▶ [MATERIAL SHOWN]

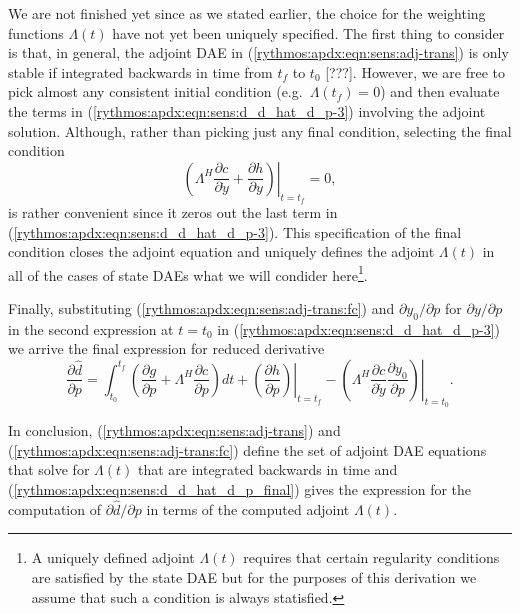 \documentclass[pdf,ps2pdf,11pt]{SANDreport}
\begin{document}
%
We are not finished yet since as we stated earlier, the choice for the
weighting functions $\Lambda(t)$ have not yet been uniquely specified.
The first thing to consider is that, in general, the adjoint DAE in
(\ref{rythmos:apdx:eqn:sens:adj-trans}) is only stable if integrated
backwards in time from $t_f$ to $t_0$ [???].  However, we are free to
pick almost any consistent initial condition (e.g.\ $\Lambda(t_f)=0$)
and then evaluate the terms in
(\ref{rythmos:apdx:eqn:sens:d_d_hat_d_p-3}) involving the adjoint
solution.  Although, rather than picking just any final condition,
selecting the final condition
%
\begin{equation}
\left. \left(
  \Lambda^H \frac{\partial c}{\partial \dot{y}}
  +  \frac{\partial h}{\partial y}
\right) \right|_{t=t_f}
 = 0,
\label{rythmos:apdx:eqn:sens:adj-trans:fc}
\end{equation}
%
is rather convenient since it zeros out the last term in
(\ref{rythmos:apdx:eqn:sens:d_d_hat_d_p-3}).  This specification of
the final condition closes the adjoint equation and uniquely defines
the adjoint $\Lambda(t)$ in all of the cases of state DAEs what we
will condider here\footnote{A uniquely defined adjoint $\Lambda(t)$
requires that certain regularity conditions are satisfied by the state
DAE but for the purposes of this derivation we assume that such a
condition is always statisfied.}.

Finally, substituting (\ref{rythmos:apdx:eqn:sens:adj-trans:fc}) and
$\partial y_0 / {}\partial p$ for $\partial y / {}\partial p$ in the
second expression at $t=t_0$ in
(\ref{rythmos:apdx:eqn:sens:d_d_hat_d_p-3}) we arrive the final
expression for reduced derivative
%
%
\begin{equation}
\frac{\partial \hat{d}}{\partial p} =
\int_{t_0}^{t_f} \left(
    \frac{\partial g}{\partial p}
    + \Lambda^H \frac{\partial c}{\partial p}
  \right) dt
  + \left. \left( \frac{\partial h}{\partial p} \right) \right|_{t=t_f}
  - \left. \left( \Lambda^H \frac{\partial c}{\partial \dot{y}} \frac{\partial y_0}{\partial p} \right) \right|_{t=t_0}.
\label{rythmos:apdx:eqn:sens:d_d_hat_d_p_final}
\end{equation}

In conclusion, (\ref{rythmos:apdx:eqn:sens:adj-trans}) and
(\ref{rythmos:apdx:eqn:sens:adj-trans:fc}) define the set of adjoint DAE
equations that solve for $\Lambda(t)$ that are integrated backwards in time
and (\ref{rythmos:apdx:eqn:sens:d_d_hat_d_p_final}) gives the expression for
the computation of $\partial {}\hat{d} / {}\partial p$ in terms of the
computed adjoint $\Lambda(t)$.
\end{document}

▶ [YOUR ASSIGNMENT] Search the entries above for "sens". Return every line that has it.

▶ [EXERCISE RESPONSE]
(\ref{rythmos:apdx:eqn:sens:adj-trans}) is only stable if integrated
(\ref{rythmos:apdx:eqn:sens:d_d_hat_d_p-3}) involving the adjoint
\label{rythmos:apdx:eqn:sens:adj-trans:fc}
(\ref{rythmos:apdx:eqn:sens:d_d_hat_d_p-3}).  This specification of
Finally, substituting (\ref{rythmos:apdx:eqn:sens:adj-trans:fc}) and
(\ref{rythmos:apdx:eqn:sens:d_d_hat_d_p-3}) we arrive the final
\label{rythmos:apdx:eqn:sens:d_d_hat_d_p_final}
In conclusion, (\ref{rythmos:apdx:eqn:sens:adj-trans}) and
(\ref{rythmos:apdx:eqn:sens:adj-trans:fc}) define the set of adjoint DAE
and (\ref{rythmos:apdx:eqn:sens:d_d_hat_d_p_final}) gives the expression for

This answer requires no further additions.